# **Data Preprocessing**

## Load the Libraries

First, we load the libraries needed for data cleaning

In [2]:
import pandas as pd

## Load the Data

In [3]:
df = pd.read_csv('climate_disasters.csv')
df.head()

Unnamed: 0,ObjectId,Country,ISO2,ISO3,Indicator,Unit,Source,CTS Code,CTS Name,CTS Full Descriptor,...,2013,2014,2015,2016,2017,2018,2019,2020,2021,2022
0,1,"Afghanistan, Islamic Rep. of",AF,AFG,"Climate related disasters frequency, Number of...",Number of,"The Emergency Events Database (EM-DAT) , Centr...",ECCD,Climate Related Disasters Frequency,"Environment, Climate Change, Climate Indicator...",...,,,,,,1.0,,,1.0,
1,2,"Afghanistan, Islamic Rep. of",AF,AFG,"Climate related disasters frequency, Number of...",Number of,"The Emergency Events Database (EM-DAT) , Centr...",ECCD,Climate Related Disasters Frequency,"Environment, Climate Change, Climate Indicator...",...,,,,,,,,,,
2,3,"Afghanistan, Islamic Rep. of",AF,AFG,"Climate related disasters frequency, Number of...",Number of,"The Emergency Events Database (EM-DAT) , Centr...",ECCD,Climate Related Disasters Frequency,"Environment, Climate Change, Climate Indicator...",...,4.0,2.0,1.0,4.0,1.0,3.0,6.0,5.0,2.0,5.0
3,4,"Afghanistan, Islamic Rep. of",AF,AFG,"Climate related disasters frequency, Number of...",Number of,"The Emergency Events Database (EM-DAT) , Centr...",ECCD,Climate Related Disasters Frequency,"Environment, Climate Change, Climate Indicator...",...,1.0,,4.0,,2.0,1.0,1.0,1.0,1.0,1.0
4,5,"Afghanistan, Islamic Rep. of",AF,AFG,"Climate related disasters frequency, Number of...",Number of,"The Emergency Events Database (EM-DAT) , Centr...",ECCD,Climate Related Disasters Frequency,"Environment, Climate Change, Climate Indicator...",...,,1.0,,,2.0,,,1.0,,


## Data Cleaning
As you can see there are some columns that we do not need, so we delete them 

In [4]:
df = df.drop(['ISO2','ISO3','Unit','Source','CTS Code','CTS Name','CTS Full Descriptor'], axis = 1)


In [5]:
print(df.columns)

Index(['ObjectId', 'Country', 'Indicator', '1980', '1981', '1982', '1983',
       '1984', '1985', '1986', '1987', '1988', '1989', '1990', '1991', '1992',
       '1993', '1994', '1995', '1996', '1997', '1998', '1999', '2000', '2001',
       '2002', '2003', '2004', '2005', '2006', '2007', '2008', '2009', '2010',
       '2011', '2012', '2013', '2014', '2015', '2016', '2017', '2018', '2019',
       '2020', '2021', '2022'],
      dtype='object')


Then, we delete the rows with TOTAL at the Indicator column because we don't need those rows.

In [6]:
rows_to_delete = df['Indicator'].str.contains('TOTAL', case=False)
df = df.drop(df[rows_to_delete].index)
count = rows_to_delete.sum()

print("Number of rows to delete:", count)

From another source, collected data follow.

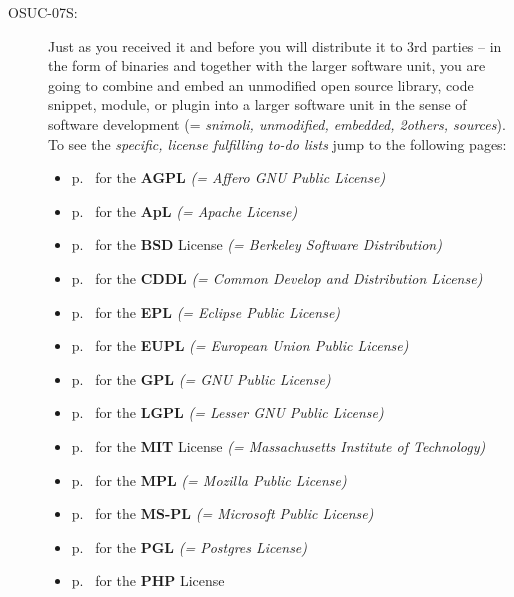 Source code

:\begin{description}
\item[OSUC-07S:]\label{OSUC-07S-DEF} Just as you received it and before you will
distribute it to 3rd parties -- in the form of binaries and together with the
larger software unit, you are going to combine and embed an unmodified open
source library, code snippet, module, or plugin into a larger software unit in
the sense of software development (= \textit{snimoli, unmodified, embedded,
2others, sources}). To see the \textit{specific, license fulfilling to-do lists}
jump to the following pages:
   \begin{itemize}
    \item p.\ \pageref{OSUC-07S-AGPL} for the \textbf{AGPL}
      \textit{(= Affero GNU Public License)} 
    \item p.\ \pageref{OSUC-07S-Apache20} for the \textbf{ApL}
      \textit{(= Apache License)}
    \item p.\ \pageref{OSUC-07S-BSD} for the \textbf{BSD} License
      \textit{(= Berkeley Software Distribution)}
    \item p.\ \pageref{OSUC-07S-CDDL} for the \textbf{CDDL}
      \textit{(= Common Develop and Distribution License)}  
    \item p.\ \pageref{OSUC-07S-EPL} for the \textbf{EPL}
      \textit{(= Eclipse Public License)}     
    \item p.\ \pageref{OSUC-07S-EUPL} for the \textbf{EUPL}
      \textit{(= European Union Public License)} 
    \item p.\ \pageref{OSUC-07S-GPL} for the \textbf{GPL}
       \textit{(= GNU Public License)} 
    \item p.\ \pageref{OSUC-07S-LGPL} for the \textbf{LGPL}
      \textit{(= Lesser GNU Public License)}           
    \item p.\ \pageref{OSUC-07S-MIT} for the \textbf{MIT} License
       \textit{(= Massachusetts Institute of Technology)} 
    \item p.\ \pageref{OSUC-07S-MPL} for the \textbf{MPL}
      \textit{(= Mozilla Public License)}     
    \item p.\ \pageref{OSUC-07S-MS-PL} for the \textbf{MS-PL}
      \textit{(= Microsoft Public License)} 
    \item p.\ \pageref{OSUC-07S-PGL} for the \textbf{PGL}
      \textit{(= Postgres License)} 
    \item p.\ \pageref{OSUC-07S-PHP} for the \textbf{PHP} License 
  \end{itemize}


\end{description}
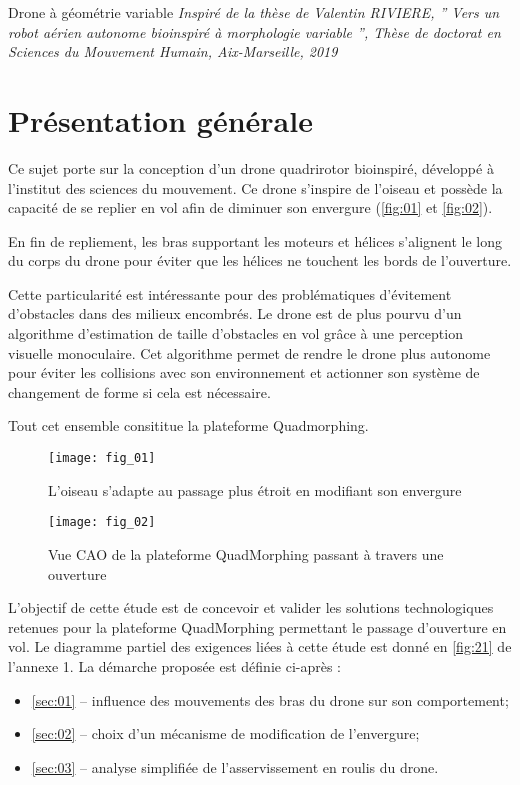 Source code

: 
Drone à géométrie variable
\textit{Inspiré de la thèse de Valentin RIVIERE,
” Vers un robot aérien autonome bio­inspiré à morphologie variable ”,
Thèse de doctorat en Sciences du Mouvement Humain, Aix-­Marseille, 2019}

\section*{Présentation générale}


Ce sujet porte sur la conception d’un drone quadrirotor bio­inspiré, développé à l’institut des
sciences du mouvement. Ce drone s’inspire de l’oiseau et possède la capacité de se replier
en vol afin de diminuer son envergure (\autoref{fig:01} et \autoref{fig:02}).

En fin de repliement, les bras supportant les moteurs et hélices s’alignent le long du corps
du drone pour éviter que les hélices ne touchent les bords de l’ouverture.

Cette particularité est intéressante pour des problématiques d’évitement d’obstacles dans
des milieux encombrés. Le drone est de plus pourvu d’un algorithme d’estimation de taille
d’obstacles en vol grâce à une perception visuelle monoculaire. Cet algorithme permet de
rendre le drone plus autonome pour éviter les collisions avec son environnement et actionner
son système de changement de forme si cela est nécessaire.

Tout cet ensemble consititue la plateforme Quadmorphing.


\begin{minipage}[c]{.48\linewidth}
\begin{figure}[H]
\centering
\texttt{[image: fig\_01]}
\caption{\label{fig:01} L’oiseau s’adapte au passage
plus étroit en modifiant son envergure}
\end{figure}
\end{minipage}\hfill
\begin{minipage}[c]{.48\linewidth}
\begin{figure}[H]
\centering
\texttt{[image: fig\_02]}
\caption{\label{fig:02} Vue CAO de la plateforme QuadMorphing passant à travers une ouverture}
\end{figure}
\end{minipage}

L'objectif de cette étude est de concevoir et valider les solutions technologiques retenues
pour la plateforme QuadMorphing permettant le passage d’ouverture en vol. Le diagramme
partiel des exigences liées à cette étude est donné en \autoref{fig:21} de l’annexe 1.
La démarche proposée est définie ci­-après :
\begin{itemize}
\item ­\autoref{sec:01} --­ influence des mouvements des bras du drone sur son comportement;
\item ­\autoref{sec:02} --­ choix d’un mécanisme de modification de l’envergure;
\item ­\autoref{sec:03} --­ analyse simplifiée de l’asservissement en roulis du drone.
\end{itemize}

Number of rows to delete: 215


In [8]:
duplicates = df.duplicated()
duplicate_count = duplicates.sum()
print(f"Number of duplicate rows: {duplicate_count}")

Number of duplicate rows: 0


After that, we check if there are any missing values in the dataset.

In [None]:
print(df.isnull().sum())
 

As you can see, there are missing values from row 1980 to 2022. We decided to fill there missing values with 0.

In [None]:
df.iloc[:, 3:] = df.iloc[:, 3:].fillna(0)

After that, there are no missing values.

In [None]:
print(df.isnull().sum())

In [None]:
df.rename(columns={'Indicator':'Disaster Type'}, inplace=True)
df['Disaster Type'].replace({'Climate related disasters frequency, Number of Disasters: Drought':'Drought'}, inplace=True)
df['Disaster Type'].replace({'Climate related disasters frequency, Number of Disasters: Extreme temperature':'Extreme temperature'}, inplace=True)
df['Disaster Type'].replace({'Climate related disasters frequency, Number of Disasters: Flood':'Flood'}, inplace=True)
df['Disaster Type'].replace({'Climate related disasters frequency, Number of Disasters: Landslide':'Landslide'}, inplace=True)
df['Disaster Type'].replace({'Climate related disasters frequency, Number of Disasters: Storm':'Storm'}, inplace=True)
df['Disaster Type'].replace({'Climate related disasters frequency, Number of Disasters: Wildfire':'Wildfire'}, inplace=True)
df

When the data cleaning is done, we save the dataset as cleaned_disasters.csv

In [None]:
df.to_csv('cleaned_disasters.csv', index=False)